E incluso si no logramos evitar la llegada del agente perturbador, para resistir su embate y envite, se montan planes de defensa, dotados con medios humanos y mecánicos, logística y suministros, con coordinación y gobernanza multinivel.

Un ejemplo de buena práctica de la Administración Pública en la aplicación de este cuádruple sistema de protección ante una amenaza ambiental – planificación, corrección, prevención, defensa- es la lucha contra los incendios forestales.

Como la percepción generalizada del riesgo es alta, y los presupuestos de las administraciones no han descuidado esa eventualidad, España es desde hace décadas un referente mundial en prevención y extinción incendios forestales.

Por eso, lo ocurrido en Valencia, nos sume en la mayor de las consternaciones.

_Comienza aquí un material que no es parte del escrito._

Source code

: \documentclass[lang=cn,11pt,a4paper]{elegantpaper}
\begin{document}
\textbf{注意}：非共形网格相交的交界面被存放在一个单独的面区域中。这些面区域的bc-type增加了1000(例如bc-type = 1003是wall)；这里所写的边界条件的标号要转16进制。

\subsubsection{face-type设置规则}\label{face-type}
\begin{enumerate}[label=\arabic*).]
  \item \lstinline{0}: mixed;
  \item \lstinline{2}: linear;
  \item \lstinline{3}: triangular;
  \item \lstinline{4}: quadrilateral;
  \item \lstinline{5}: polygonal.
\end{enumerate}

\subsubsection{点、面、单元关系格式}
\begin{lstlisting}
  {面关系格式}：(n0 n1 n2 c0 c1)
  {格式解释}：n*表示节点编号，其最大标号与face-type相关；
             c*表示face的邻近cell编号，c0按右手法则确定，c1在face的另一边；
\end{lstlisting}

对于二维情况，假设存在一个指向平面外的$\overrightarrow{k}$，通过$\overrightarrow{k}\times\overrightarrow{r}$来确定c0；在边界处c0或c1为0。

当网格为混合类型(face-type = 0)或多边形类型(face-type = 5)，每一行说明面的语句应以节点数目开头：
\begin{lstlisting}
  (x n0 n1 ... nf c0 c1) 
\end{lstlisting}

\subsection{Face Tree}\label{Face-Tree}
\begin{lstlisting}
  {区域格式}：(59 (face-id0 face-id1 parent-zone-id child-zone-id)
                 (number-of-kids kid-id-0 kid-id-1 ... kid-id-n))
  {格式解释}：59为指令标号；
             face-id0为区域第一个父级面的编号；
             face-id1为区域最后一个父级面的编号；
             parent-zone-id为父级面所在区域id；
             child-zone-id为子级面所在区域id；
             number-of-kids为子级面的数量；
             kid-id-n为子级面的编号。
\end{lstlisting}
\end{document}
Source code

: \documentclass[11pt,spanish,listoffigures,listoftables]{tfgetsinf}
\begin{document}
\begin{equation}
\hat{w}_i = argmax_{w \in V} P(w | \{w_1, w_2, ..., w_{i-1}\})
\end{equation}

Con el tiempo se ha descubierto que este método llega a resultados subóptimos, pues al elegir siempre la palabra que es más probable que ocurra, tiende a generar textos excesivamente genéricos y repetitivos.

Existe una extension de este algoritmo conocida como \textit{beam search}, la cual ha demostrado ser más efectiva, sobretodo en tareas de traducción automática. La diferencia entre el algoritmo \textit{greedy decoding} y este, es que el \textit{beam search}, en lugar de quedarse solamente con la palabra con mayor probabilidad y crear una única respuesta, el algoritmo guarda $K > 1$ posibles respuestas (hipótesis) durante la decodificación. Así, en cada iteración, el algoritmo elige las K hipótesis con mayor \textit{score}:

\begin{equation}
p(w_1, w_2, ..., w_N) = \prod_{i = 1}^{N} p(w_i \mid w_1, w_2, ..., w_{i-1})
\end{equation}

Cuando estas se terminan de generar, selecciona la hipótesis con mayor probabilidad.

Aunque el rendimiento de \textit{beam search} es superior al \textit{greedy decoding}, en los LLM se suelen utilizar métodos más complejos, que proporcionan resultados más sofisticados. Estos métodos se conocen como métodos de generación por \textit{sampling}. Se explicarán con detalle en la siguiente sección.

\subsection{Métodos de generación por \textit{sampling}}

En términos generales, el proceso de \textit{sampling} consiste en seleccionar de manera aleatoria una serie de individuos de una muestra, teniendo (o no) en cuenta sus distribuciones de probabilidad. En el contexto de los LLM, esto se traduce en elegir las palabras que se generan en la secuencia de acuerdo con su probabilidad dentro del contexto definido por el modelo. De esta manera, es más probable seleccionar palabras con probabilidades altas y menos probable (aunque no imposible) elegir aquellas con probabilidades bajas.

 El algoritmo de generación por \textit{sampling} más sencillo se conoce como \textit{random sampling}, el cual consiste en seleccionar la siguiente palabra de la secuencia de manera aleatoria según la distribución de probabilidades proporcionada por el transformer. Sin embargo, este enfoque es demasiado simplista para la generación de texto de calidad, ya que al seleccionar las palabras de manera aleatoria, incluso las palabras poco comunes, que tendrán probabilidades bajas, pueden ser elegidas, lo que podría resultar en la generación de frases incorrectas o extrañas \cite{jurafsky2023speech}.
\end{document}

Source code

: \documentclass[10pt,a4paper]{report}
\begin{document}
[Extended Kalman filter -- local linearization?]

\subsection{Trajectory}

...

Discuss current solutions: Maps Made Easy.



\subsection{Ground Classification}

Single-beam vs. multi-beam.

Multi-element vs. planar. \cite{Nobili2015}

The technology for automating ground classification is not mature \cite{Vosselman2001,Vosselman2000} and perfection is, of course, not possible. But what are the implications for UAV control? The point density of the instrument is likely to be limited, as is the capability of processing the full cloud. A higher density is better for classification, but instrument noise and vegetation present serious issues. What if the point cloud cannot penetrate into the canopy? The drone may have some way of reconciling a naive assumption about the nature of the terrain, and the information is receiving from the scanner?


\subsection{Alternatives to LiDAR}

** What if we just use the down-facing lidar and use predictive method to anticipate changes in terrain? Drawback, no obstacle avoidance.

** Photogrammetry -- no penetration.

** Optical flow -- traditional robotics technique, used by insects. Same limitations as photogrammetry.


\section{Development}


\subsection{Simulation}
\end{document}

Y tratando de no caer en la tentación de hacer cómodos y superficiales exámenes retrospectivos sobre la tragedia, sí resulta increíble que, siendo tecnológicamente posible “ver el futuro de una inundación sobre el terreno”, los responsables técnicos y políticos con competencias urbanísticas y de ordenación del territorio de los Ayuntamientos, la Diputación y las Consejerías, no supieran, durante las últimas décadas, planificar algo más ordenadamente, y evaluar con más detalle los probables riesgos ligados a un crecimiento demográfico y urbano intenso y rápido en los espacios pertenecientes al sistema fluvial ramblas-huertas-albufera.

No se trata de sentenciar ahora, a toro pasado y de forma simplista, que fue un error permitir construir allí.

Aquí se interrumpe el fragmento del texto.